===== WORKING DATA
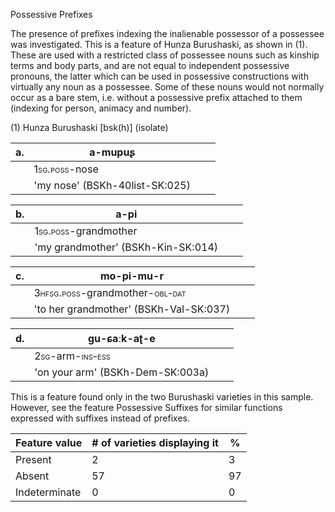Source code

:Possessive Prefixes

The presence of prefixes indexing the inalienable possessor of a
possessee was investigated. This is a feature of Hunza Burushaski, as
shown in (1). These are used with a restricted class of possessee nouns
such as kinship terms and body parts, and are not equal to independent
possessive pronouns, the latter which can be used in possessive
constructions with virtually any noun as a possessee. Some of these
nouns would not normally occur as a bare stem, i.e. without a possessive
prefix attached to them (indexing for person, animacy and number).

(1) Hunza Burushaski \[bsk(h)\] (isolate)

| a\. | a-mupuʂ                                      |     |     |
|-----|----------------------------------------------|-----|-----|
|     | <span class="smallcaps">1sg.poss</span>-nose |     |     |
|     | 'my nose' (BSKh-40list-SK:025)               |     |     |

| b\. | a-pi                                                |     |     |
|-----|-----------------------------------------------------|-----|-----|
|     | <span class="smallcaps">1sg.poss</span>-grandmother |     |     |
|     | 'my grandmother' (BSKh-Kin-SK:014)                  |     |     |

| c\. | mo-pi-mu-r                                                                                   |     |     |
|-----|----------------------------------------------------------------------------------------------|-----|-----|
|     | <span class="smallcaps">3hfsg.poss</span>-grandmother-<span class="smallcaps">obl-dat</span> |     |     |
|     | 'to her grandmother' (BSKh-Val-SK:037)                                                       |     |     |

| d\. | gu-ɕaːk-aʈ-e                                                                  |     |     |
|-----|-------------------------------------------------------------------------------|-----|-----|
|     | <span class="smallcaps">2sg</span>-arm-<span class="smallcaps">ins-ess</span> |     |     |
|     | 'on your arm' (BSKh-Dem-SK:003a)                                              |     |     |

This is a feature found only in the two Burushaski varieties in this
sample. However, see the feature Possessive Suffixes for similar
functions expressed with suffixes instead of prefixes.

| Feature value | \# of varieties displaying it | \%  |
|---------------|-------------------------------|-----|
| Present       | 2                             | 3   |
| Absent        | 57                            | 97  |
| Indeterminate | 0                             | 0   |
==========
## [WORK ORDER]
Whenever a line of the data above includes the word "class", copy that line.

## [ANSWER SPACE]
shown in (1). These are used with a restricted class of possessee nouns
|     | <span class="smallcaps">1sg.poss</span>-nose |     |     |
|     | <span class="smallcaps">1sg.poss</span>-grandmother |     |     |
|     | <span class="smallcaps">3hfsg.poss</span>-grandmother-<span class="smallcaps">obl-dat</span> |     |     |
|     | <span class="smallcaps">2sg</span>-arm-<span class="smallcaps">ins-ess</span> |     |     |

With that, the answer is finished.